The Stanley Parable

Perspectives

 
 

The Stanley Parable

developed by Galactic Café
Video game

View a promotional image for the game

Stanley is happy. His work routine is a steady stream of menial tasks, endlessly drip-fed to him via an intercom. But one day, the directives cease without explanation. Intrigued by the silence, Stanley decides to explore his deserted office building. He is met with a series of seemingly straightforward options. Which of the multiple open doors should he enter? Should he head for the company’s meeting room, or wander away from his usual path? We guide him as our whims dictate, in the belief that curiosity will offer greater interest.

Over time, Stanley grows suspicious. He questions why, when he looks down, he can never see his feet. He wonders why a voiceover is verbalising all of his thoughts and actions. This egocentric commentator is at turns taunting, petulant, and needy. At one point, he urges us to press the ‘Esc’ key so that we may quit the game and gain true freedom. We may consider his overbearing orders to be a satirical take on the relationship between game designer and player, or as a prompt to probe the assumptions of our own daily existence. The choice is with us.

Words by Elizabeth Brown


Until today, Stanley had a simple job: to push buttons on a computer keyboard. The deadpan narrator of The Stanley Parable is quick to claim that we act just as mechanically. He mocks us for accepting the constraints of video game missions, in which we unquestioningly complete the goals given to us, yet he becomes angered if we fail to follow his own instructions. He has his ways to retaliate, though. If we stray too far in one direction, we are dropped outside an apartment. A woman’s voice lovingly welcomes us inside, but we are met only with a mannequin and a cruel chuckle: ‘Who’d want to commit their life to you?’

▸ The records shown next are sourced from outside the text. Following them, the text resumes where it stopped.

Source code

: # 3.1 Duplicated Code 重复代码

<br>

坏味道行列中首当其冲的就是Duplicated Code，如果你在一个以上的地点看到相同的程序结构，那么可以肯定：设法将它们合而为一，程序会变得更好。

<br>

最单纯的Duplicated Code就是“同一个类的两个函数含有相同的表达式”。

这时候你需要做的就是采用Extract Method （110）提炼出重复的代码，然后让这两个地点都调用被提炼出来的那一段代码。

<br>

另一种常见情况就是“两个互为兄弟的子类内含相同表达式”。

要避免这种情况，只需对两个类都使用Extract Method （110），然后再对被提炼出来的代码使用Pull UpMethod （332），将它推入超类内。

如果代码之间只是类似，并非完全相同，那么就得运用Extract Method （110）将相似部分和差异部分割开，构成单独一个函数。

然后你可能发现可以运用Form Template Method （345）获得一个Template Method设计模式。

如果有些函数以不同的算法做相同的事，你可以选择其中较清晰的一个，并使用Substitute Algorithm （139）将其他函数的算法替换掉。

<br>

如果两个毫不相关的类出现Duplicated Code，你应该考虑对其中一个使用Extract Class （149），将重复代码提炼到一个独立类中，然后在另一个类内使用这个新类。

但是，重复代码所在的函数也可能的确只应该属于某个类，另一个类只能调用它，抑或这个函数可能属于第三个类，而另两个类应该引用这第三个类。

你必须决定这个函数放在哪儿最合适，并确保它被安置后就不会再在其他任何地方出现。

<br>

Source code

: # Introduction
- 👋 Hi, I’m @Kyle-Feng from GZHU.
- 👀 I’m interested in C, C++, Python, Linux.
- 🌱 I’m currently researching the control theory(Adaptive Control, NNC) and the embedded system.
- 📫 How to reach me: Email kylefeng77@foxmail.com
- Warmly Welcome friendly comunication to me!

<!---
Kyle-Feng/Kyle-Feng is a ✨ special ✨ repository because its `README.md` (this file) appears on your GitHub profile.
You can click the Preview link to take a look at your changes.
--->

Another route leads us to a room where we are given a new game to test. In this challenge, a cardboard cut-out of a baby crawls towards a fire. To keep it safe, we must click the screen at regular intervals. This scenario symbolises the desperation and tedium of family life, the narrator tells us, before adding: ‘I think the art world will really take notice.’ Sure enough, if we continue nonstop for four hours, we are rewarded with a declaration of love from the Essence of Divine Art itself. As we prod controls over and over in search of some sublime meaning, The Stanley Parable is quick to poke fun at us in return.

Words by John Wadsworth


More to discover

You can view the trailer here, and watch a playthrough here. Erik Fredner has interviewed Davey Wreden (the game’s creator) for Kill Screen, as has Philippa Warr for Rock Paper Shotgun. Katalina Watt has written about the game for Structo Magazine.


Question of the day

Can the search for meaning in art lead us to dead ends?
Share your thoughts on FacebookPatreon, or Twitter.

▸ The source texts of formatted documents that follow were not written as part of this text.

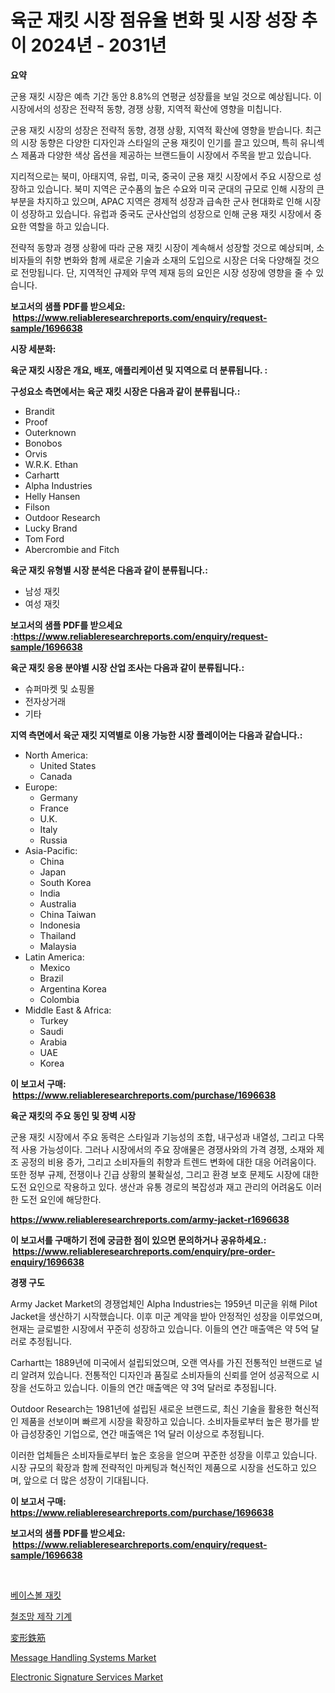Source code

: <p><h1>육군 재킷 시장 점유율 변화 및 시장 성장 추이 2024년 - 2031년</h1></p><p><strong>요약</strong></p>
<p><p>군용 재킷 시장은 예측 기간 동안 8.8%의 연평균 성장률을 보일 것으로 예상됩니다. 이 시장에서의 성장은 전략적 동향, 경쟁 상황, 지역적 확산에 영향을 미칩니다.</p><p>군용 재킷 시장의 성장은 전략적 동향, 경쟁 상황, 지역적 확산에 영향을 받습니다. 최근의 시장 동향은 다양한 디자인과 스타일의 군용 재킷이 인기를 끌고 있으며, 특히 유니섹스 제품과 다양한 색상 옵션을 제공하는 브랜드들이 시장에서 주목을 받고 있습니다.</p><p>지리적으로는 북미, 아태지역, 유럽, 미국, 중국이 군용 재킷 시장에서 주요 시장으로 성장하고 있습니다. 북미 지역은 군수품의 높은 수요와 미국 군대의 규모로 인해 시장의 큰 부분을 차지하고 있으며, APAC 지역은 경제적 성장과 급속한 군사 현대화로 인해 시장이 성장하고 있습니다. 유럽과 중국도 군사산업의 성장으로 인해 군용 재킷 시장에서 중요한 역할을 하고 있습니다.</p><p>전략적 동향과 경쟁 상황에 따라 군용 재킷 시장이 계속해서 성장할 것으로 예상되며, 소비자들의 취향 변화와 함께 새로운 기술과 소재의 도입으로 시장은 더욱 다양해질 것으로 전망됩니다. 단, 지역적인 규제와 무역 제재 등의 요인은 시장 성장에 영향을 줄 수 있습니다.</p></p>
<p><strong>보고서의 샘플 PDF를 받으세요: &nbsp;<a href="https://www.reliableresearchreports.com/enquiry/request-sample/1696638">https://www.reliableresearchreports.com/enquiry/request-sample/1696638</a></strong></p>
<p><strong>시장 세분화:</strong></p>
<p><strong> 육군 재킷 시장은 개요, 배포, 애플리케이션 및 지역으로 더 분류됩니다. :</strong></p>
<p><strong>구성요소 측면에서는 육군 재킷 시장은 다음과 같이 분류됩니다.:</strong></p>
<p><ul><li>Brandit</li><li>Proof</li><li>Outerknown</li><li>Bonobos</li><li>Orvis</li><li>W.R.K. Ethan</li><li>Carhartt</li><li>Alpha Industries</li><li>Helly Hansen</li><li>Filson</li><li>Outdoor Research</li><li>Lucky Brand</li><li>Tom Ford</li><li>Abercrombie and Fitch</li></ul></p>
<p><strong> 육군 재킷 유형별 시장 분석은 다음과 같이 분류됩니다.:</strong></p>
<p><ul><li>남성 재킷</li><li>여성 재킷</li></ul></p>
<p><strong>보고서의 샘플 PDF를 받으세요 :<a href="https://www.reliableresearchreports.com/enquiry/request-sample/1696638">https://www.reliableresearchreports.com/enquiry/request-sample/1696638</a></strong></p>
<p><strong> 육군 재킷 응용 분야별 시장 산업 조사는 다음과 같이 분류됩니다.:</strong></p>
<p><ul><li>슈퍼마켓 및 쇼핑몰</li><li>전자상거래</li><li>기타</li></ul></p>
<p><strong>지역 측면에서 육군 재킷 지역별로 이용 가능한 시장 플레이어는 다음과 같습니다.:</strong></p>
<p><ul>
    <li>
        North America:
        <ul>
            <li>United States</li>
            <li>Canada</li>
        </ul>
    </li>
    <li>
        Europe:
        <ul>
            <li>Germany</li>
            <li>France</li>
            <li>U.K.</li>
            <li>Italy</li>
            <li>Russia</li>
        </ul>
    </li>
    <li>
        Asia-Pacific:
        <ul>
            <li>China</li>
            <li>Japan</li>
            <li>South Korea</li>
            <li>India</li>
            <li>Australia</li>
            <li>China Taiwan</li>
            <li>Indonesia</li>
            <li>Thailand</li>
            <li>Malaysia</li>
        </ul>
    </li>
    <li>
        Latin America:
        <ul>
            <li>Mexico</li>
            <li>Brazil</li>
            <li>Argentina Korea</li>
            <li>Colombia</li>
        </ul>
    </li>
    <li>
        Middle East & Africa:
        <ul>
            <li>Turkey</li>
            <li>Saudi</li>
            <li>Arabia</li>
            <li>UAE</li>
            <li>Korea</li>
        </ul>
    </li>
    </ul></p>
<p><strong>이 보고서 구매: &nbsp;<a href="https://www.reliableresearchreports.com/purchase/1696638">https://www.reliableresearchreports.com/purchase/1696638</a></strong></p>
<p><strong>육군 재킷의 주요 동인 및 장벽 시장</strong></p>
<p><p>군용 재킷 시장에서 주요 동력은 스타일과 기능성의 조합, 내구성과 내열성, 그리고 다목적 사용 가능성이다. 그러나 시장에서의 주요 장애물은 경쟁사와의 가격 경쟁, 소재와 제조 공정의 비용 증가, 그리고 소비자들의 취향과 트렌드 변화에 대한 대응 어려움이다. 또한 정부 규제, 전쟁이나 긴급 상황의 불확실성, 그리고 환경 보호 문제도 시장에 대한 도전 요인으로 작용하고 있다. 생산과 유통 경로의 복잡성과 재고 관리의 어려움도 이러한 도전 요인에 해당한다.</p></p>
<p><strong><a href="https://www.reliableresearchreports.com/army-jacket-r1696638">https://www.reliableresearchreports.com/army-jacket-r1696638</a></strong></p>
<p><strong>이 보고서를 구매하기 전에 궁금한 점이 있으면 문의하거나 공유하세요.: &nbsp;<a href="https://www.reliableresearchreports.com/enquiry/pre-order-enquiry/1696638">https://www.reliableresearchreports.com/enquiry/pre-order-enquiry/1696638</a></strong></p>
<p><strong>경쟁 구도</strong></p>
<p><p>Army Jacket Market의 경쟁업체인 Alpha Industries는 1959년 미군을 위해 Pilot Jacket을 생산하기 시작했습니다. 이후 미군 계약을 받아 안정적인 성장을 이루었으며, 현재는 글로벌한 시장에서 꾸준히 성장하고 있습니다. 이들의 연간 매출액은 약 5억 달러로 추정됩니다.</p><p>Carhartt는 1889년에 미국에서 설립되었으며, 오랜 역사를 가진 전통적인 브랜드로 널리 알려져 있습니다. 전통적인 디자인과 품질로 소비자들의 신뢰를 얻어 성공적으로 시장을 선도하고 있습니다. 이들의 연간 매출액은 약 3억 달러로 추정됩니다.</p><p>Outdoor Research는 1981년에 설립된 새로운 브랜드로, 최신 기술을 활용한 혁신적인 제품을 선보이며 빠르게 시장을 확장하고 있습니다. 소비자들로부터 높은 평가를 받아 급성장중인 기업으로, 연간 매출액은 1억 달러 이상으로 추정됩니다.</p><p>이러한 업체들은 소비자들로부터 높은 호응을 얻으며 꾸준한 성장을 이루고 있습니다. 시장 규모의 확장과 함께 전략적인 마케팅과 혁신적인 제품으로 시장을 선도하고 있으며, 앞으로 더 많은 성장이 기대됩니다.</p></p>
<p><strong>이 보고서 구매: &nbsp; <a href="https://www.reliableresearchreports.com/purchase/1696638">https://www.reliableresearchreports.com/purchase/1696638</a></strong></p>
<p><strong>보고서의 샘플 PDF를 받으세요: &nbsp;<a href="https://www.reliableresearchreports.com/enquiry/request-sample/1696638">https://www.reliableresearchreports.com/enquiry/request-sample/1696638</a></strong><strong></strong></p>
<p>&nbsp;</p>
<p><p><a href="https://github.com/fernandotryO5lson96765/Market-Research-Report-List-1/blob/main/578517622495.md">베이스볼 재킷</a></p><p><a href="https://medium.com/@electat2023/%EA%B0%80%EC%8B%9C-%EC%B2%A0%EC%A1%B0%EB%A7%9D-%EC%A0%9C%EC%A1%B0-%EA%B8%B0%EA%B3%84-%EC%8B%9C%EC%9E%A5-%EC%9D%B4%ED%95%B4-%EC%8B%9C%EC%9E%A5-%EB%8F%99%ED%96%A5-%EC%84%B1%EC%9E%A5-2024%EB%85%84%EB%B6%80%ED%84%B0-2031%EB%85%84%EA%B9%8C%EC%A7%80-%EC%98%88%EC%B8%A1%EB%90%9C-%EA%B2%83-bab9eae11339">철조망 제작 기계</a></p><p><a href="https://medium.com/@levihamilton5801940/%E5%A4%89%E5%BD%A2%E9%89%84%E7%AD%8B%E5%B8%82%E5%A0%B4%E3%81%AF-%E5%B8%82%E5%A0%B4%E3%82%B7%E3%82%A7%E3%82%A2-%E3%82%B5%E3%82%A4%E3%82%BA-%E3%81%8A%E3%82%88%E3%81%B32031%E5%B9%B4%E3%81%BE%E3%81%A7%E3%81%AE%E4%BA%88%E6%B8%AC%E3%81%AB%E7%84%A6%E7%82%B9%E3%82%92%E5%BD%93%E3%81%A6%E3%81%A6%E3%81%84%E3%81%BE%E3%81%99-b681c83e7dc6">変形鉄筋</a></p><p><a href="https://github.com/dx0328/Market-Research-Report-List-2/blob/main/message-handling-systems-market.md">Message Handling Systems Market</a></p><p><a href="https://github.com/Glendatilghmankmgz0rbhwpy/Market-Research-Report-List-2/blob/main/electronic-signature-services-market.md">Electronic Signature Services Market</a></p></p>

Searching for meaning in anything is completely arbitrary, so all ends are inherently meaningful, as much as they contribute to our lives.

– Annie Hart, musician and member of Au Revoir Simone (via The Brief →)

The more a work tries to push itself onto you, the more you might feel the urge to figure out why it would try to do that. Or you tune out. Art that doesn’t push also doesn’t require its meaning to be found.

– Sandro Perri, musician, producer, and member of Off World (via The Brief →)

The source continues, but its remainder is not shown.